Era il 1379. Le navi genovesi avevano appena sfondato le difese veneziane e occupato Chioggia, il porto naturale alle porte della laguna. Venezia era circondata: Francesco da Carrara, signore di Padova, stringeva d’assedio la terraferma, mentre la flotta di Luciano Doria aveva appena demolito quella veneziana a Pola. La Serenissima chiese di trattare la pace. La risposta dell’ammiraglio genovese Pietro Doria rimase nella storia: «Voglio prima mettere le briglie ai cavalli di San Marco».
Non era arroganza gratuita. Era la voce di una città che si credeva, in quel momento, a un passo dalla vittoria definitiva su una rivale con cui si combatteva da oltre un secolo. Eppure Venezia avrebbe ribaltato tutto, e Genova non si sarebbe più ripresa come potenza politica e navale. Come fu possibile? E soprattutto: guardando all’intera storia di queste due repubbliche, chi fu davvero la più potente?
Venezia: uno stato coeso e guerriero

Per rispondere bisogna capire che Venezia e Genova costruirono il loro dominio in modo radicalmente diverso — e che questa differenza ne determinò i destini.
Venezia funzionava come uno Stato coeso: governo centralizzato, istituzioni stabili, una macchina militare e commerciale che rispondeva a un unico centro di potere, il Palazzo Ducale.
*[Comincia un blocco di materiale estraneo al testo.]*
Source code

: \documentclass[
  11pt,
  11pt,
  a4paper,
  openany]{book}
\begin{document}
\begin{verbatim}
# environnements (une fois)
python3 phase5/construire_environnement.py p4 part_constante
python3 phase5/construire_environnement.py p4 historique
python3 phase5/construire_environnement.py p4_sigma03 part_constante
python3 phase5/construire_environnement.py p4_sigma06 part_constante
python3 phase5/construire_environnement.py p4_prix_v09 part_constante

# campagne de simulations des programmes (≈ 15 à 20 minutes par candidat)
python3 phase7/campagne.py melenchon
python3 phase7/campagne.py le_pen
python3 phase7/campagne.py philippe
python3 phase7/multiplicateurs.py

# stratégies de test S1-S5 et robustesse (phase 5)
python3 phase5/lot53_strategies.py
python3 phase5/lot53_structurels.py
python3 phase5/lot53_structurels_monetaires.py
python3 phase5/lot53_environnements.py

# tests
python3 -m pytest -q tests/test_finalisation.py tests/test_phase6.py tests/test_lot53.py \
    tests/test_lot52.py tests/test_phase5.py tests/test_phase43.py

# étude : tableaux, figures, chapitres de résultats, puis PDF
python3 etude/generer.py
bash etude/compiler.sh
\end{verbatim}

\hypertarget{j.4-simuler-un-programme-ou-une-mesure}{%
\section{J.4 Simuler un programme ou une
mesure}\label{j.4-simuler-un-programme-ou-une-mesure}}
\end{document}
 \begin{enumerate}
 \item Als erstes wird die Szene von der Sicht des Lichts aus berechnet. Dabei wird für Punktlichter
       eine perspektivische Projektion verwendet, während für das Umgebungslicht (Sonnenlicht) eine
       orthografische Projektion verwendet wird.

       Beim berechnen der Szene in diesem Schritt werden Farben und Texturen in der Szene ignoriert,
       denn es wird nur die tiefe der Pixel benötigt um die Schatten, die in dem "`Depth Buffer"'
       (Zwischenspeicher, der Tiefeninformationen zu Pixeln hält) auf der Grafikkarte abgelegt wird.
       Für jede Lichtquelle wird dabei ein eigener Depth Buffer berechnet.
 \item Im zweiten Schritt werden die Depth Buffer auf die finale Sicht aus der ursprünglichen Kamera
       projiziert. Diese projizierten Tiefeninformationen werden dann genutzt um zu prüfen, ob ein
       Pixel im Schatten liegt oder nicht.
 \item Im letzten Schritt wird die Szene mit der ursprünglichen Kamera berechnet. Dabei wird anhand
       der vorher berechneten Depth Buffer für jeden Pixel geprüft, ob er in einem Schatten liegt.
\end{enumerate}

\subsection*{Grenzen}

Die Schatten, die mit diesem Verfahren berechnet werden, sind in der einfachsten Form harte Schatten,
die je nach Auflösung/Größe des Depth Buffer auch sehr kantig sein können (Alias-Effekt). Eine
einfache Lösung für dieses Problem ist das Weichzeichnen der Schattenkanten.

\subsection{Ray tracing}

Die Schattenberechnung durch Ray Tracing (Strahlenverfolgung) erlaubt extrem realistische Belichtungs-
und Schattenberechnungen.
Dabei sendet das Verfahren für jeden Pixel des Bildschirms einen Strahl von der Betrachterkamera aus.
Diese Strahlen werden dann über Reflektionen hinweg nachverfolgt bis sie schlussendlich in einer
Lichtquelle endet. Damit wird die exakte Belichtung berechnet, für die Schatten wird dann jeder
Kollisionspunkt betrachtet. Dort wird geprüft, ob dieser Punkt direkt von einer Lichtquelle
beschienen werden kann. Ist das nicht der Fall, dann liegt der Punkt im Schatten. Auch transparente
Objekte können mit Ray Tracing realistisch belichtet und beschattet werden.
La sua forza era la flotta pubblica, l’Arsenale, e la capacità di trasformare il commercio in politica estera. Genova, al contrario, era una potenza di reti e capitali privati: grande espansione commerciale, straordinaria capacità finanziaria delle famiglie mercantili, ma cronica instabilità politica interna, lacerate da lotte di fazione tra i grandi casati.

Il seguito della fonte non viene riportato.